El bautismo de Jesús nos remite a nuestro propio bautismo. El bautizado queda injertado en la vida de Dios, renace a una vida nueva. Por el agua y el Espíritu Santo hemos sido hechos hijos adoptivos de Dios en su Hijo Jesús, y cada uno escuchamos también: “Este es mi hijo”. Somos, en efecto, familia de los hijos de Dios en el hogar de la madre Iglesia, porque el hombre no puede tener a Dios como Padre si no tiene también a la Iglesia como madre, como decían los antiguos pensadores cristianos. De este modo rezamos el Padre Nuestro dirigiendo a Dios nuestra oración, pero como hermanos injertados en un pueblo de hermanos y hermanas que quieren hacer del mundo una comunidad fraterna (cf. Papa Francisco, Fratelli Tutti).

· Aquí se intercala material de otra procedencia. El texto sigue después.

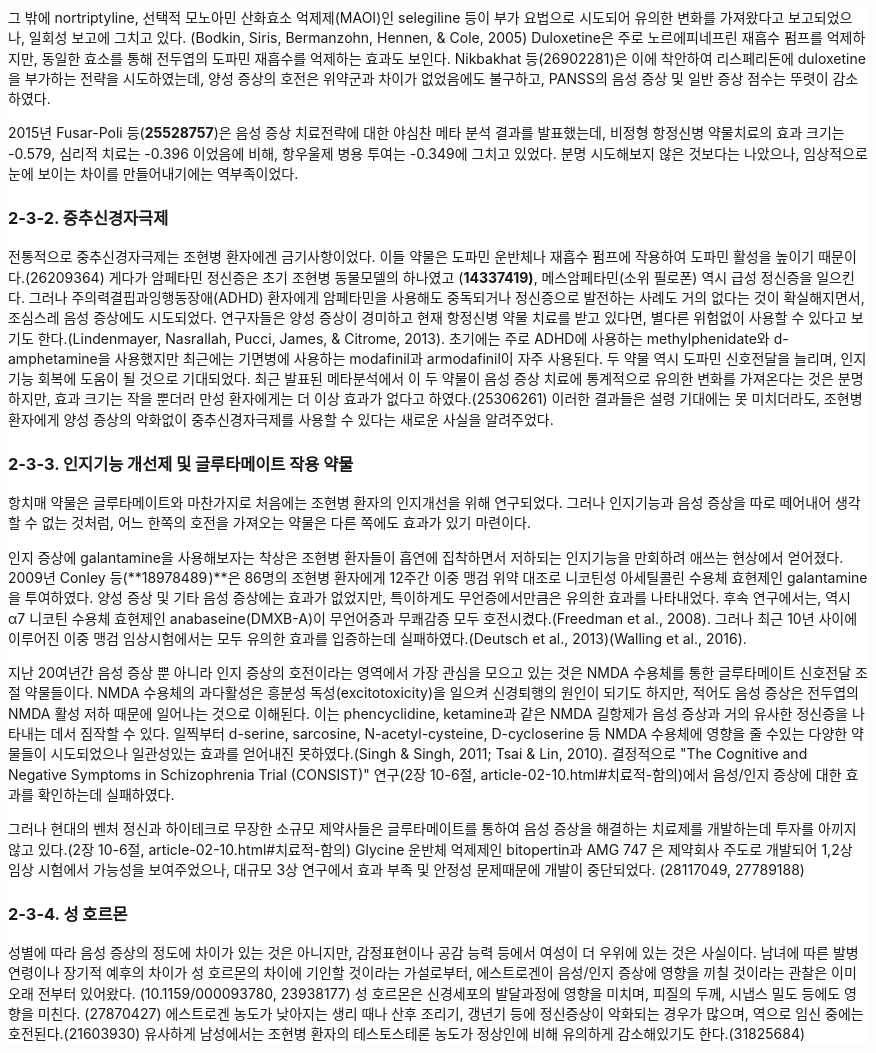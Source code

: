 그 밖에 nortriptyline, 선택적 모노아민 산화효소 억제제(MAOI)인 selegiline 등이 부가 요법으로 시도되어 유의한 변화를 가져왔다고 보고되었으나, 일회성 보고에 그치고 있다. (Bodkin, Siris, Bermanzohn, Hennen, & Cole, 2005) Duloxetine은 주로 노르에피네프린 재흡수 펌프를 억제하지만, 동일한 효소를 통해 전두엽의 도파민 재흡수를 억제하는 효과도 보인다. Nikbakhat 등(26902281)은 이에 착안하여 리스페리돈에 duloxetine을 부가하는 전략을 시도하였는데, 양성 증상의 호전은 위약군과 차이가 없었음에도 불구하고, PANSS의 음성 증상 및 일반 증상 점수는 뚜렷이 감소하였다. 

2015년 Fusar-Poli 등(**25528757**)은 음성 증상 치료전략에 대한 야심찬 메타 분석 결과를 발표했는데, 비정형 항정신병 약물치료의 효과 크기는 -0.579, 심리적 치료는 -0.396 이었음에 비해, 항우울제 병용 투여는 -0.349에 그치고 있었다. 분명 시도해보지 않은 것보다는 나았으나, 임상적으로 눈에 보이는 차이를 만들어내기에는 역부족이었다.



### 2-3-2. 중추신경자극제



전통적으로 중추신경자극제는 조현병 환자에겐 금기사항이었다. 이들 약물은 도파민 운반체나 재흡수 펌프에 작용하여 도파민 활성을 높이기 때문이다.(26209364) 게다가 암페타민 정신증은 초기 조현병 동물모델의 하나였고 (**14337419)**, 메스암페타민(소위 필로폰) 역시 급성 정신증을 일으킨다. 그러나 주의력결핍과잉행동장애(ADHD) 환자에게 암페타민을 사용해도 중독되거나 정신증으로 발전하는 사례도 거의 없다는 것이 확실해지면서, 조심스레 음성 증상에도 시도되었다. 연구자들은 양성 증상이 경미하고 현재 항정신병 약물 치료를 받고 있다면, 별다른 위험없이 사용할 수 있다고 보기도 한다.(Lindenmayer, Nasrallah, Pucci, James, & Citrome, 2013). 초기에는 주로 ADHD에 사용하는 methylphenidate와 d-amphetamine을 사용했지만 최근에는 기면병에 사용하는 modafinil과 armodafinil이 자주 사용된다. 두 약물 역시 도파민 신호전달을 늘리며, 인지 기능 회복에 도움이 될 것으로 기대되었다. 최근 발표된 메타분석에서 이 두 약물이 음성 증상 치료에 통계적으로 유의한 변화를 가져온다는 것은 분명하지만, 효과 크기는 작을 뿐더러 만성 환자에게는 더 이상 효과가 없다고 하였다.(25306261) 이러한 결과들은 설령 기대에는 못 미치더라도, 조현병 환자에게 양성 증상의 악화없이 중추신경자극제를 사용할 수 있다는 새로운 사실을 알려주었다.



### 2-3-3. 인지기능 개선제 및 글루타메이트 작용 약물



항치매 약물은 글루타메이트와 마찬가지로 처음에는 조현병 환자의 인지개선을 위해 연구되었다. 그러나 인지기능과 음성 증상을 따로 떼어내어 생각할 수 없는 것처럼, 어느 한쪽의 호전을 가져오는 약물은 다른 쪽에도 효과가 있기 마련이다.

인지 증상에 galantamine을 사용해보자는 착상은 조현병 환자들이 흡연에 집착하면서 저하되는 인지기능을 만회하려 애쓰는 현상에서 얻어졌다. 2009년 Conley 등(**18978489 )**은 86명의 조현병 환자에게 12주간 이중 맹검 위약 대조로 니코틴성 아세틸콜린 수용체 효현제인 galantamine을 투여하였다. 양성 증상 및 기타 음성 증상에는 효과가 없었지만, 특이하게도 무언증에서만큼은 유의한 효과를 나타내었다. 후속 연구에서는, 역시 α7 니코틴 수용체 효현제인 anabaseine(DMXB-A)이 무언어증과 무쾌감증 모두 호전시켰다.(Freedman et al., 2008). 그러나 최근 10년 사이에 이루어진 이중 맹검 임상시험에서는 모두 유의한 효과를 입증하는데 실패하였다.(Deutsch et al., 2013)(Walling et al., 2016).  



지난 20여년간 음성 증상 뿐 아니라 인지 증상의 호전이라는 영역에서 가장 관심을 모으고 있는 것은 NMDA 수용체를 통한 글루타메이트 신호전달 조절 약물들이다. NMDA 수용체의 과다활성은 흥분성 독성(excitotoxicity)을 일으켜 신경퇴행의 원인이 되기도 하지만, 적어도 음성 증상은 전두엽의 NMDA 활성 저하 때문에 일어나는 것으로 이해된다. 이는 phencyclidine, ketamine과 같은 NMDA 길항제가 음성 증상과 거의 유사한 정신증을 나타내는 데서 짐작할 수 있다. 일찍부터 d-serine, sarcosine, N-acetyl-cysteine, D-cycloserine 등 NMDA 수용체에 영향을 줄 수있는 다양한 약물들이 시도되었으나 일관성있는 효과를 얻어내진 못하였다.(Singh & Singh, 2011; Tsai & Lin, 2010). 결정적으로 "The Cognitive and Negative Symptoms in Schizophrenia Trial (CONSIST)" 연구(2장 10-6절, article-02-10.html#치료적-함의)에서 음성/인지 증상에 대한 효과를 확인하는데 실패하였다.

그러나 현대의 벤처 정신과 하이테크로 무장한 소규모 제약사들은 글루타메이트를 통하여 음성 증상을 해결하는 치료제를 개발하는데 투자를 아끼지 않고 있다.(2장 10-6절, article-02-10.html#치료적-함의) Glycine 운반체 억제제인 bitopertin과 AMG 747 은 제약회사 주도로 개발되어 1,2상 임상 시험에서 가능성을 보여주었으나, 대규모 3상 연구에서 효과 부족 및 안정성 문제때문에 개발이 중단되었다. (28117049, 27789188) 

				

### 2-3-4. 성 호르몬



성별에 따라 음성 증상의 정도에 차이가 있는 것은 아니지만, 감정표현이나 공감 능력 등에서 여성이 더 우위에 있는 것은 사실이다. 남녀에 따른 발병연령이나 장기적 예후의 차이가 성 호르몬의 차이에 기인할 것이라는 가설로부터, 에스트로겐이 음성/인지 증상에 영향을 끼칠 것이라는 관찰은 이미 오래 전부터 있어왔다. (10.1159/000093780, 23938177) 성 호르몬은 신경세포의 발달과정에 영향을 미치며, 피질의 두께, 시냅스 밀도 등에도 영향을 미친다. (27870427) 에스트로겐 농도가 낮아지는 생리 때나 산후 조리기, 갱년기 등에 정신증상이 악화되는 경우가 많으며, 역으로 임신 중에는 호전된다.(21603930) 유사하게 남성에서는 조현병 환자의 테스토스테론 농도가 정상인에 비해 유의하게 감소해있기도 한다.(31825684)

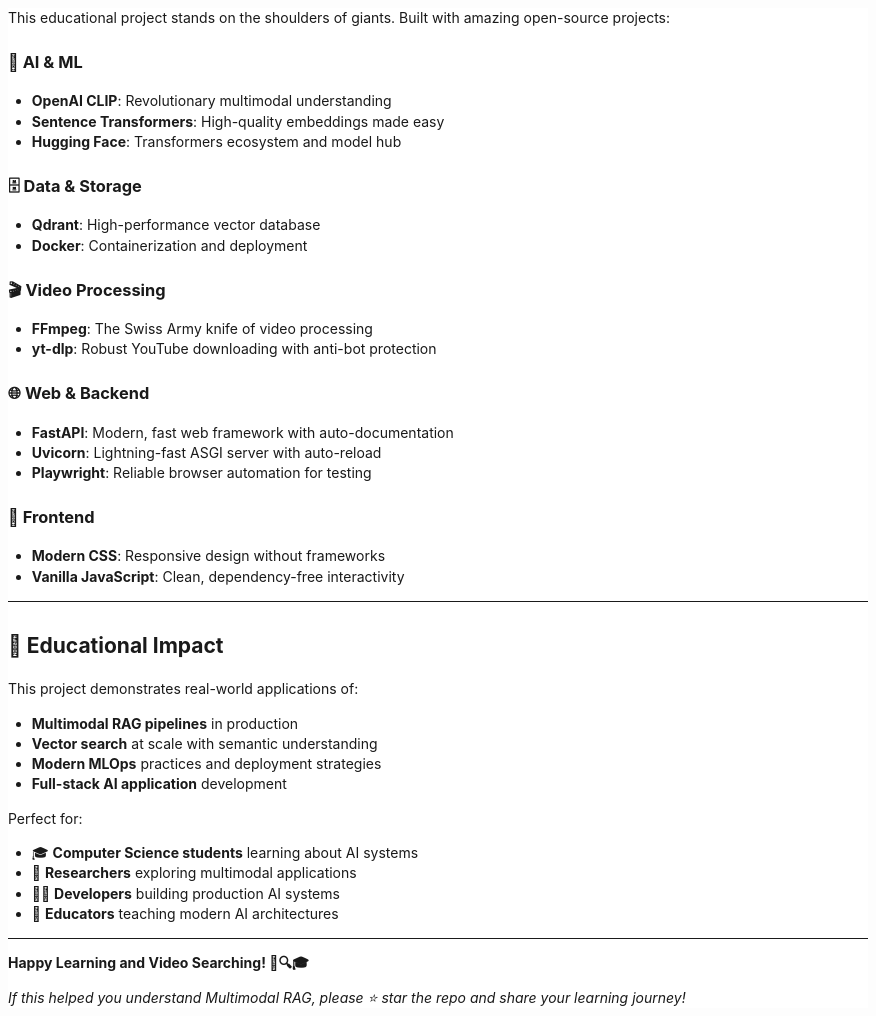This educational project stands on the shoulders of giants. Built with amazing open-source projects:

### 🧠 **AI & ML**
- **OpenAI CLIP**: Revolutionary multimodal understanding
- **Sentence Transformers**: High-quality embeddings made easy
- **Hugging Face**: Transformers ecosystem and model hub

### 🗄️ **Data & Storage**
- **Qdrant**: High-performance vector database
- **Docker**: Containerization and deployment

### 🎬 **Video Processing**
- **FFmpeg**: The Swiss Army knife of video processing
- **yt-dlp**: Robust YouTube downloading with anti-bot protection

### 🌐 **Web & Backend**
- **FastAPI**: Modern, fast web framework with auto-documentation
- **Uvicorn**: Lightning-fast ASGI server with auto-reload
- **Playwright**: Reliable browser automation for testing

### 🎨 **Frontend**
- **Modern CSS**: Responsive design without frameworks
- **Vanilla JavaScript**: Clean, dependency-free interactivity

---

## 📖 **Educational Impact**

This project demonstrates real-world applications of:
- **Multimodal RAG pipelines** in production
- **Vector search** at scale with semantic understanding  
- **Modern MLOps** practices and deployment strategies
- **Full-stack AI application** development

Perfect for:
- 🎓 **Computer Science students** learning about AI systems
- 🔬 **Researchers** exploring multimodal applications
- 👩‍💻 **Developers** building production AI systems
- 🏫 **Educators** teaching modern AI architectures

---

**Happy Learning and Video Searching! 🎥🔍🎓**

*If this helped you understand Multimodal RAG, please ⭐ star the repo and share your learning journey!*
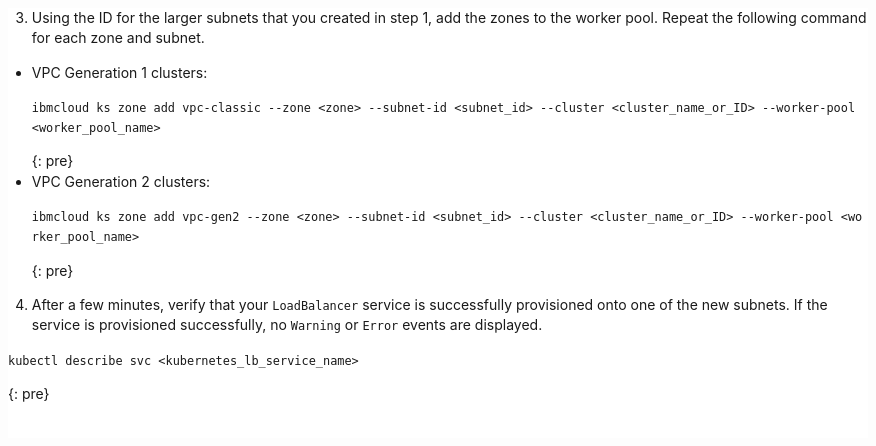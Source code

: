 3. Using the ID for the larger subnets that you created in step 1, add the zones to the worker pool. Repeat the following command for each zone and subnet.
  * VPC Generation 1 clusters:
    ```
    ibmcloud ks zone add vpc-classic --zone <zone> --subnet-id <subnet_id> --cluster <cluster_name_or_ID> --worker-pool <worker_pool_name>
    ```
    {: pre}
  * VPC Generation 2 clusters:
    ```
    ibmcloud ks zone add vpc-gen2 --zone <zone> --subnet-id <subnet_id> --cluster <cluster_name_or_ID> --worker-pool <worker_pool_name>
    ```
    {: pre}

4. After a few minutes, verify that your `LoadBalancer` service is successfully provisioned onto one of the new subnets. If the service is provisioned successfully, no `Warning` or `Error` events are displayed.
  ```
  kubectl describe svc <kubernetes_lb_service_name>
  ```
  {: pre}

<br />


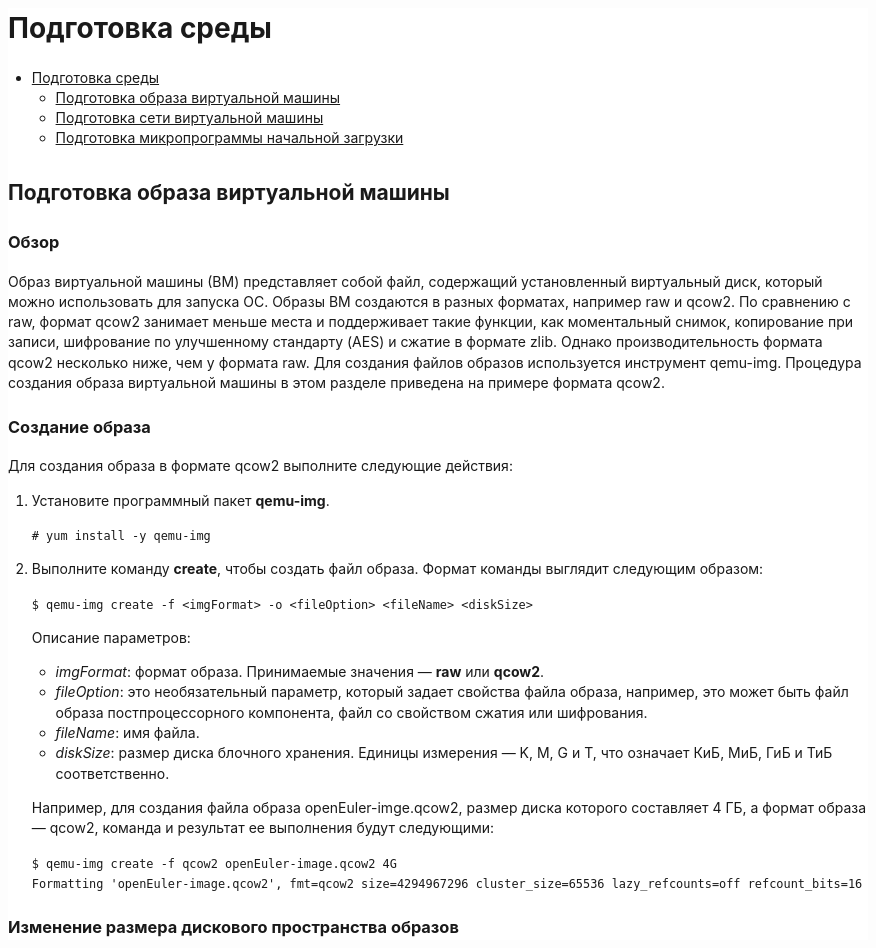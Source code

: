 # Подготовка среды

- [Подготовка среды](#environment-preparation)
  - [Подготовка образа виртуальной машины](#preparing-a-vm-image)
  - [Подготовка сети виртуальной машины](#preparing-the-vm-network)
  - [Подготовка микропрограммы начальной загрузки ](#preparing-boot-firmware)

## Подготовка образа виртуальной машины

### Обзор

Образ виртуальной машины (ВМ) представляет собой файл, содержащий установленный виртуальный диск, который можно использовать для запуска ОС. Образы ВМ создаются в разных форматах, например raw и qcow2. По сравнению с raw, формат qcow2 занимает меньше места и поддерживает такие функции, как моментальный снимок, копирование при записи, шифрование по улучшенному стандарту (AES) и сжатие в формате zlib. Однако производительность формата qcow2 несколько ниже, чем у формата raw. Для создания файлов образов используется инструмент qemu-img. Процедура создания образа виртуальной машины в этом разделе приведена на примере формата qcow2.

### Создание образа

Для создания образа в формате qcow2 выполните следующие действия:

1. Установите программный пакет **qemu-img**.
   
   ```
   # yum install -y qemu-img
   ```

2. Выполните команду **create**, чтобы создать файл образа. Формат команды выглядит следующим образом:
   
   ```
   $ qemu-img create -f <imgFormat> -o <fileOption> <fileName> <diskSize>
   ```
   
   Описание параметров:
   
   - _imgFormat_: формат образа. Принимаемые значения — **raw** или **qcow2**.
   - _fileOption_: это необязательный параметр, который задает свойства файла образа, например, это может быть файл образа постпроцессорного компонента, файл со свойством сжатия или шифрования.
   - _fileName_: имя файла.
   - _diskSize_: размер диска блочного хранения. Единицы измерения — K, M, G и T, что означает КиБ, МиБ, ГиБ и ТиБ соответственно.
   
   Например, для создания файла образа openEuler-imge.qcow2, размер диска которого составляет 
   4 ГБ, а формат образа — qcow2, команда и результат ее выполнения будут следующими:
   
   ```
   $ qemu-img create -f qcow2 openEuler-image.qcow2 4G
   Formatting 'openEuler-image.qcow2', fmt=qcow2 size=4294967296 cluster_size=65536 lazy_refcounts=off refcount_bits=16
   ```

### Изменение размера дискового пространства образов
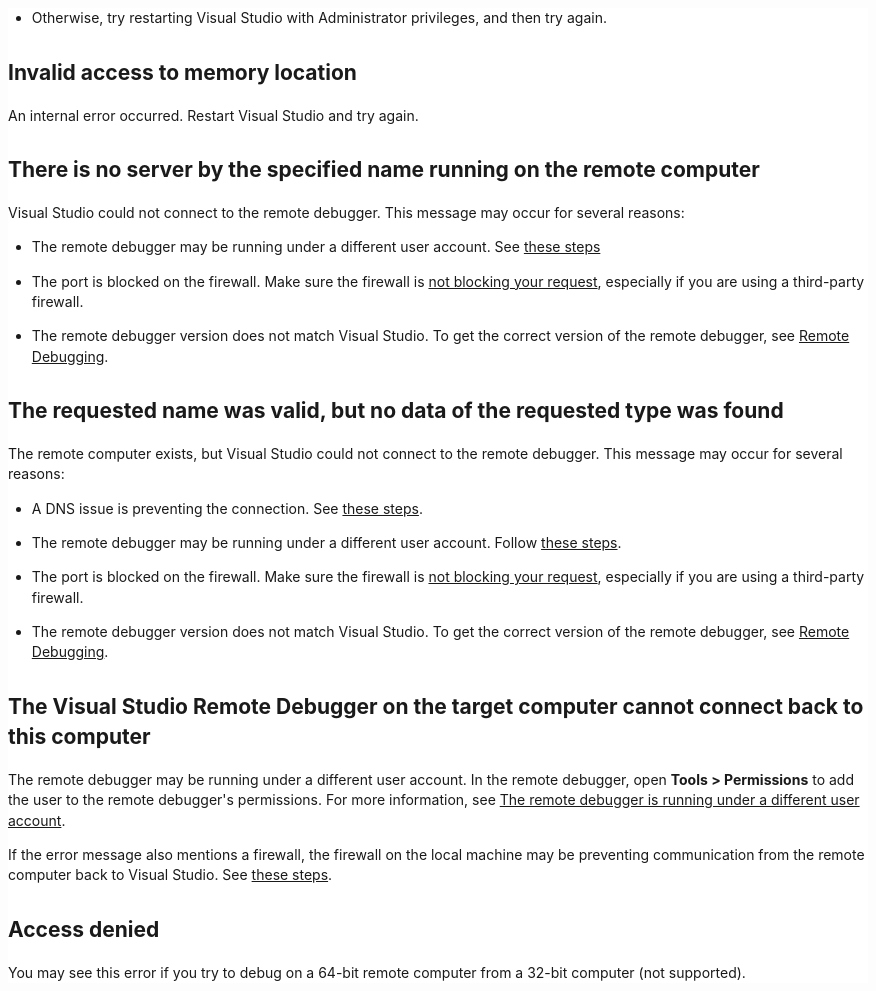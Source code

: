 - Otherwise, try restarting Visual Studio with Administrator privileges, and then try again.

## <a name="invalid_access"></a> Invalid access to memory location

An internal error occurred. Restart Visual Studio and try again.

## <a name="no_server"></a> There is no server by the specified name running on the remote computer

Visual Studio could not connect to the remote debugger. This message may occur for several reasons:

- The remote debugger may be running under a different user account. See [these steps](#user_accounts)

- The port is blocked on the firewall. Make sure the firewall is [not blocking your request](#firewall), especially if you are using a third-party firewall.

- The remote debugger version does not match Visual Studio. To get the correct version of the remote debugger, see [Remote Debugging](../debugger/remote-debugging.md).

## <a name="valid_name"></a> The requested name was valid, but no data of the requested type was found

The remote computer exists, but Visual Studio could not connect to the remote debugger. This message may occur for several reasons:

- A DNS issue is preventing the connection. See [these steps](#dns).

- The remote debugger may be running under a different user account. Follow [these steps](#user_accounts).

- The port is blocked on the firewall. Make sure the firewall is [not blocking your request](#firewall), especially if you are using a third-party firewall.

- The remote debugger version does not match Visual Studio. To get the correct version of the remote debugger, see [Remote Debugging](../debugger/remote-debugging.md).

## <a name="cant_connect_back"></a> The Visual Studio Remote Debugger on the target computer cannot connect back to this computer

The remote debugger may be running under a different user account. In the remote debugger, open **Tools > Permissions** to add the user to the remote debugger's permissions. For more information, see [The remote debugger is running under a different user account](#user_accounts).

If the error message also mentions a firewall, the firewall on the local machine may be preventing communication from the remote computer back to Visual Studio. See [these steps](#firewall).

## <a name="access_denied"></a> Access denied

You may see this error if you try to debug on a 64-bit remote computer from a 32-bit computer (not supported).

Bautizar es una palabra griega que significa “sumergir”. Bautizarse es sumergirse en la muerte de Jesús, para resucitar con Él a una vida nueva, la vida de la gracia, la vida de Dios. ¡Qué inmenso regalo es nuestro bautismo, ser cristianos, pertenecer a la Iglesia, familia de los hijos de Dios! No obstante, esto exige de nosotros una gran tarea, una cooperación libre con la gracia de Dios que nos procura una acción divina eficaz. Acoger el bautismo conlleva el compromiso de vivir con fidelidad y alegría el don que hemos recibido, progresando cada día en su amistad y actuando en la misión a la que el Señor nos llama.
El ritual del bautismo interroga al candidato al comienzo del rito sobre qué espera del bautismo. El responde: “la vida eterna”. Pero ¿qué es la vida eterna? Eterna no hace referencia simplemente a una vida que no se termine nunca, sino a una vida distinta a la recibida de sus padres. Se espera recibir una verdadera vida. Después hay un segundo diálogo en el que se renuncia primeramente al estilo de vida de muerte, que huye de la realidad buscando una felicidad falsa (no al mal, a la mentira, el fraude, la injusticia y al desprecio del prójimo, etc.), para afirmar a continuación la confesión de fe en un Dios que es Padre Creador; al Hijo y a la Iglesia que nos ofrece la misma vida de Dios mediante su Espíritu. Quien recibe el bautismo ha de ser un hombre nuevo, un hombre de Dios, y, por lo tanto, vivir como Jesús vivió, entregarse como Él se entregó, servir como él sirvió, amar como él amó. “Los que han sido incorporados a Cristo por el Bautismo, se han revestido de Cristo” (Gálatas 3, 27). Por el Bautismo, el hombre viejo, el hombre pecador, cautivo del egoísmo, de la pereza, del odio, de la violencia, de la soberbia, del orgullo… debe morir, para dar lugar al hombre nuevo, el hombre de Dios, llamado a vivir como Jesús, en el amor, el perdón, la verdad, la justicia y la paz.
Muchos desconocen hoy el valor del bautismo, les parece algo irrelevante o inútil. Si somos adultos tenemos el encargo del Señor de dar testimonio de nuestra fe, vivir en el seno de la Iglesia, revitalizar nuestras comunidades y parroquias haciéndolas acogedoras y abiertas al encuentro con los alejados y necesitados, hasta hacer de ellas lugares de referencia en nuestros barrios y ciudades. Los niños necesitan, además, padres y padrinos que, en el entorno de la comunidad eclesial, les ayuden a crecer en el conocimiento y amistad con Dios, a entablar una amistad viva con Jesús, a dar testimonio del evangelio en su vida, a vivir su misión. ¡Qué importante en vivir con rigor la iniciación cristiana para descubrir la importancia de la fe y cómo ser discípulo de Jesús! Es la gran responsabilidad que Dios ha puesto en nuestras manos y de la que no podemos desertar. El Señor nos ha hecho renacer a la vida eterna por el agua y el Espíritu Santo, y nos bendice para que siempre y en todo lugar seamos miembros vivos de su pueblo. Respondamos cada día renovando nuestro “sí” a la gracia que hemos recibido de Dios y vivamos con alegría el camino de la fe en el que Jesús ejerce sobre nosotros la acción liberadora del amor de Dios, que nos hace salir de nuestro egoísmo, de estar replegados sobre nosotros mismos, para conducirnos a una vida plena, en comunión con Dios y abierta a los demás. “Dios es amor, y quien permanece en el amor permanece en Dios y Dios en él” (1 Jn 4, 16).